Прекрасная, очень рекомендуемая к прочтению статья: Mathieu Gautier. Takeaways from the 2019 Machine Translation Summit in Dublin.
Всего несколько цитат.
“Has machine translation (MT) become so good that we are leaving massive productivity gains on the table when we translate from scratch? In other words, are the non-MT users of today the non-CAT tool users of the early 2000s (a.k.a. dinosaurs)?”
If you don’t understand how neural machine translation (NMT) actually works, you’re in good company.
NMT is still based on statistical methods similar to SMT. The big shift is that instead of stitching building blocks together, it translates through a sophisticated sequence of encoding and decoding based on neural networks, a notion early computer scientists saw as “mystical”, and that some language researchers hope might reveal a universal grammar.

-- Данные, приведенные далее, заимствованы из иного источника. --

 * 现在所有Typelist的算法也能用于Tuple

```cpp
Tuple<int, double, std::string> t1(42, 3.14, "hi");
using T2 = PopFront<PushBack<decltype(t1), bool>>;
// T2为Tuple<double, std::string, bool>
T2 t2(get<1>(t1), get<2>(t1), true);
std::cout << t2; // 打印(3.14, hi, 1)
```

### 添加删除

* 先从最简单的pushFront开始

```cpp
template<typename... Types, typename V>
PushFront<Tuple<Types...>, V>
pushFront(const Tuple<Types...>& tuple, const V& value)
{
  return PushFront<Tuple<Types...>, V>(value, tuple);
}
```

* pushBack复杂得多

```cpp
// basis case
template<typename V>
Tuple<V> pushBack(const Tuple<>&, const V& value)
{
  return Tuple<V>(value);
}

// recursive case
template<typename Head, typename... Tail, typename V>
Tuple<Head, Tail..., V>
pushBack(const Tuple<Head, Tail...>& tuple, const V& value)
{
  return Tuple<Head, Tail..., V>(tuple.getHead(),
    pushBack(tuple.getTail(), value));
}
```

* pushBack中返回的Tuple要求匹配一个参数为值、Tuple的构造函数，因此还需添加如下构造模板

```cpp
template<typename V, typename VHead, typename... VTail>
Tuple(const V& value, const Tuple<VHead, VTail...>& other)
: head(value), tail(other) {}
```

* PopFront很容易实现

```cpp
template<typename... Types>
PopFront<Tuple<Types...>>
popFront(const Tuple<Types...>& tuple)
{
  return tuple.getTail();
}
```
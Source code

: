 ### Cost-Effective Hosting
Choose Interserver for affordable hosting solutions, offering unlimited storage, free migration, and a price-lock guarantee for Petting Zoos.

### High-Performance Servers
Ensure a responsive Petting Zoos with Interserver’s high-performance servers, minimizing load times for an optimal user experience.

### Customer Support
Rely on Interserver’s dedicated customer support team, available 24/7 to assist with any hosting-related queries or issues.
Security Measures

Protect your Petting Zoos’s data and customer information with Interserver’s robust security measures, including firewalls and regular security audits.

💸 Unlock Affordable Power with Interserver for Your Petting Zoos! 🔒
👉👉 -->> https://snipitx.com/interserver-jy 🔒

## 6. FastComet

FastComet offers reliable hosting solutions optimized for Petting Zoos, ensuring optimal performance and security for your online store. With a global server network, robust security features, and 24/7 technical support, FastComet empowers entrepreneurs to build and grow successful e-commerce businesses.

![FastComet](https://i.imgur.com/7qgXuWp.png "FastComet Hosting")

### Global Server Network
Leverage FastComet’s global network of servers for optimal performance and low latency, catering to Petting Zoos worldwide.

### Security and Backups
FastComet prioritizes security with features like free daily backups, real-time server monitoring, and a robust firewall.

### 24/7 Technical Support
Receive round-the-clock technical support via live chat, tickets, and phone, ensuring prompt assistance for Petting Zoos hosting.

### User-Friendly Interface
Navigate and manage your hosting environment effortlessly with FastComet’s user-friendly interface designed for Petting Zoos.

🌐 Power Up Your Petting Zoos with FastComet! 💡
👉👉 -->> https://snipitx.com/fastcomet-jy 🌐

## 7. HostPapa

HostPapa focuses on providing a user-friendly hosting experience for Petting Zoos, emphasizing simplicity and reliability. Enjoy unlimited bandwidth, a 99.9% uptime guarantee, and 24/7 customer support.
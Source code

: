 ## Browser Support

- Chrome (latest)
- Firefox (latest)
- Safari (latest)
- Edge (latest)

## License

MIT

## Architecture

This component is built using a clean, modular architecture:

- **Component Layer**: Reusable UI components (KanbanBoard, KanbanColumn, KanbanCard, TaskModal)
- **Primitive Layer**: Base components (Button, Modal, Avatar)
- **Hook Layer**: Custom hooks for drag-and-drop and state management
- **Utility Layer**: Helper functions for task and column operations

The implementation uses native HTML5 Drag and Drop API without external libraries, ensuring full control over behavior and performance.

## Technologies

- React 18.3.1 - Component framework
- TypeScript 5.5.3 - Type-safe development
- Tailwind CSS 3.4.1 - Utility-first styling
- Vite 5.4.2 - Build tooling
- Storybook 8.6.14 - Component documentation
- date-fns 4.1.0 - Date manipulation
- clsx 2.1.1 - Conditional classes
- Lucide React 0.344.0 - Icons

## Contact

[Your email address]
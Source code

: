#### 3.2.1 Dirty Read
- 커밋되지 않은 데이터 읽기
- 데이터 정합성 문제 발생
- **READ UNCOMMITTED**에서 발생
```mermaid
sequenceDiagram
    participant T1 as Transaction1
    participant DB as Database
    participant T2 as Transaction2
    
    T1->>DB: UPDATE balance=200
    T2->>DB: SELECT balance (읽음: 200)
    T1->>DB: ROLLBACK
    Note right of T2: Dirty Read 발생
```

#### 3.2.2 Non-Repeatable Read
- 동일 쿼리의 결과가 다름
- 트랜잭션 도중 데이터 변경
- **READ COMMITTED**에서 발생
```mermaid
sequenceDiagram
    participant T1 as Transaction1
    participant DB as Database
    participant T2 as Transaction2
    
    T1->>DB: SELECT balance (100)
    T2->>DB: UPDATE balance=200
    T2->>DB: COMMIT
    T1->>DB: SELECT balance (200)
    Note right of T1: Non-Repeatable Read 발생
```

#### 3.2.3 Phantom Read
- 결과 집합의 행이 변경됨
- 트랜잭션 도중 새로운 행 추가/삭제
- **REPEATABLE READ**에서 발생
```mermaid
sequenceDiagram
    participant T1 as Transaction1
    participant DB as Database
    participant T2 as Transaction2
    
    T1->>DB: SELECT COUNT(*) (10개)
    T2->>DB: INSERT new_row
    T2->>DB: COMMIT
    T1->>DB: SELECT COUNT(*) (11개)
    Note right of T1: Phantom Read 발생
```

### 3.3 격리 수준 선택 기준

NMT engines are essentially a black box.
Speakers noted throughout the conference that the dust has yet to settle in the industry since the advent of NMT.
Successful use cases in a wide range of contexts were presented at the summit, including at the European Commission, a major Swiss bank, an Italian agency specializing in patents and e-commerce companies like eBay and Alibaba. The productivity gains range from marginal (<10%) to massive (>50%).
There was no talk at the summit of any emerging successor to NMT , which replaced the statistics model as the state-of-the-art around 2016, which itself overtook the rule-based model in the early 2000s. Nor does there seem to be an expectation of any upcoming massive breakthroughs. Because machine translation performance is highly dependent on training data, domain adaptation as well as customized upstream and downstream processes, the biggest gains to be made may be context-specific, rather than from improvements to the general model.
One downstream technique is called automatic post-editing , where the translation produced by the machine is corrected by a machine that is trained differently. For example, the post-editing machine can learn from the corrections made by humans and automatically apply those corrections to the machine translation.
Harvesting, aligning and cleaning data have become major activities in the translation industry, and programs like ParaCrawl and Sketch Engine are joining PDF converters and alignment software in an increasing number of translators’ toolkit.